Zenko regularly posts on U.S. national security, international security, and conflict prevention at his blog Politics, Power, and Preventive Action.
Zenko, October 8, 2013
Killing people in non-battlefield settings was something unprecedented for the United States before 2002. Even as late as December of 2001, the Bush administration denounced Israeli targeted killings as unhelpful and possibly in violation of international law. This was not something that we did. If immediately after 9/11 you had said that the U.S. would conduct almost 450 targeted killings, nobody would have believed you.

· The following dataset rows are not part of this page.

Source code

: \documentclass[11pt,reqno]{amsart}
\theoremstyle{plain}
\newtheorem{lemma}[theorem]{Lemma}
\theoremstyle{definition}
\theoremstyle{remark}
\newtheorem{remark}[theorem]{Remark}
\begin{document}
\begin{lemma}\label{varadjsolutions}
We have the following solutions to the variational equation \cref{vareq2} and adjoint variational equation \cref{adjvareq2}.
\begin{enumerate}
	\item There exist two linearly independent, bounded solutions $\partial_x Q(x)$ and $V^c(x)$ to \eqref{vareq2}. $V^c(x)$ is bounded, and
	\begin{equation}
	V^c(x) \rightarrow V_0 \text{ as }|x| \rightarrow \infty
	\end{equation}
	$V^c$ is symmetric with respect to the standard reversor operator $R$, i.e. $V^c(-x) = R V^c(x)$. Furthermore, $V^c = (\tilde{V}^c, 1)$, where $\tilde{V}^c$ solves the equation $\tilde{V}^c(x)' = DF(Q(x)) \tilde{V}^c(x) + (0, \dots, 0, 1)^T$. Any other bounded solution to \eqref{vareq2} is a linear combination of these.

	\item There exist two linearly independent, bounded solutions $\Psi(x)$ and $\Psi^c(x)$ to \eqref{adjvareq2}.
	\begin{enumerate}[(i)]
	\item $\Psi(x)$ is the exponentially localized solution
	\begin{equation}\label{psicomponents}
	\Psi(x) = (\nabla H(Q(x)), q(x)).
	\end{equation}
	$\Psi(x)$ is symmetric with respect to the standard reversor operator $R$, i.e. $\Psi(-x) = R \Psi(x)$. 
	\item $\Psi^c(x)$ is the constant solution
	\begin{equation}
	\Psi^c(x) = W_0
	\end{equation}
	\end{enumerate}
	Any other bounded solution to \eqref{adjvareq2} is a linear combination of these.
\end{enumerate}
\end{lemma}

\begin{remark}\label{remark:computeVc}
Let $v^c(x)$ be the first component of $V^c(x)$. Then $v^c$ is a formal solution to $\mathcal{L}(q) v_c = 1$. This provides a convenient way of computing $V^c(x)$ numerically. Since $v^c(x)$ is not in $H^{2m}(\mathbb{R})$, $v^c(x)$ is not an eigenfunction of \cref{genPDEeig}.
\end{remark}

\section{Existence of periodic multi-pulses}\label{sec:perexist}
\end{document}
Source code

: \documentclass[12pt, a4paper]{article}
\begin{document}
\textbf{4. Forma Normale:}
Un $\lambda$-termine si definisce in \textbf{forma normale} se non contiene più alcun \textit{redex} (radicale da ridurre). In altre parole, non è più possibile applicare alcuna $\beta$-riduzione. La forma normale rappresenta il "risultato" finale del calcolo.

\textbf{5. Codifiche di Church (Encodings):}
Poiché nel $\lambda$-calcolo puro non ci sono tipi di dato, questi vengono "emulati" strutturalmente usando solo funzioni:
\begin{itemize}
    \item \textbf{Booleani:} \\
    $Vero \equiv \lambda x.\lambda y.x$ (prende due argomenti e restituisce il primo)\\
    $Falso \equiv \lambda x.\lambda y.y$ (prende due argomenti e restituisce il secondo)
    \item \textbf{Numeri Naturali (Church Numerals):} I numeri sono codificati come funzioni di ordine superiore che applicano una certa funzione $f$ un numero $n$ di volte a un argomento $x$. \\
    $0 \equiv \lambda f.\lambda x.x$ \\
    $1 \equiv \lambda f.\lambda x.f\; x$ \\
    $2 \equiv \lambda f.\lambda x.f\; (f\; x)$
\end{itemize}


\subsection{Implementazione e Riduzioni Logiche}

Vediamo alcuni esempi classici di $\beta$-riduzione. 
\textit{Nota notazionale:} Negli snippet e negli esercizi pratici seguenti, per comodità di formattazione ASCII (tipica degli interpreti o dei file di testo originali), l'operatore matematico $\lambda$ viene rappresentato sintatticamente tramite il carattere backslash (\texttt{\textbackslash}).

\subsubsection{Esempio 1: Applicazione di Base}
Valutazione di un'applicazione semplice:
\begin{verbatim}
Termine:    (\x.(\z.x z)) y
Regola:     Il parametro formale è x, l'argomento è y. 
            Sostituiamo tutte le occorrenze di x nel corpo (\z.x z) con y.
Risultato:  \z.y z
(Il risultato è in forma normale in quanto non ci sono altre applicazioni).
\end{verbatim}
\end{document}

The reason we have armed drones is because of one individual. The armed drone was a CIA and Joint Staff plan to put anti-tank helicopter missiles on an existing surveillance platform so that Osama bin Laden could be targeted more quickly than he could be with cruise missiles. Cruise missiles were time consuming because you had to spin up the missiles, you had to warn the Pakistanis that these were not Indian nuclear missiles coming over their territory, and you had to track bin Laden to the extent that you could in real time. With drones, you could collapse that four- to six-hour process down to a few seconds.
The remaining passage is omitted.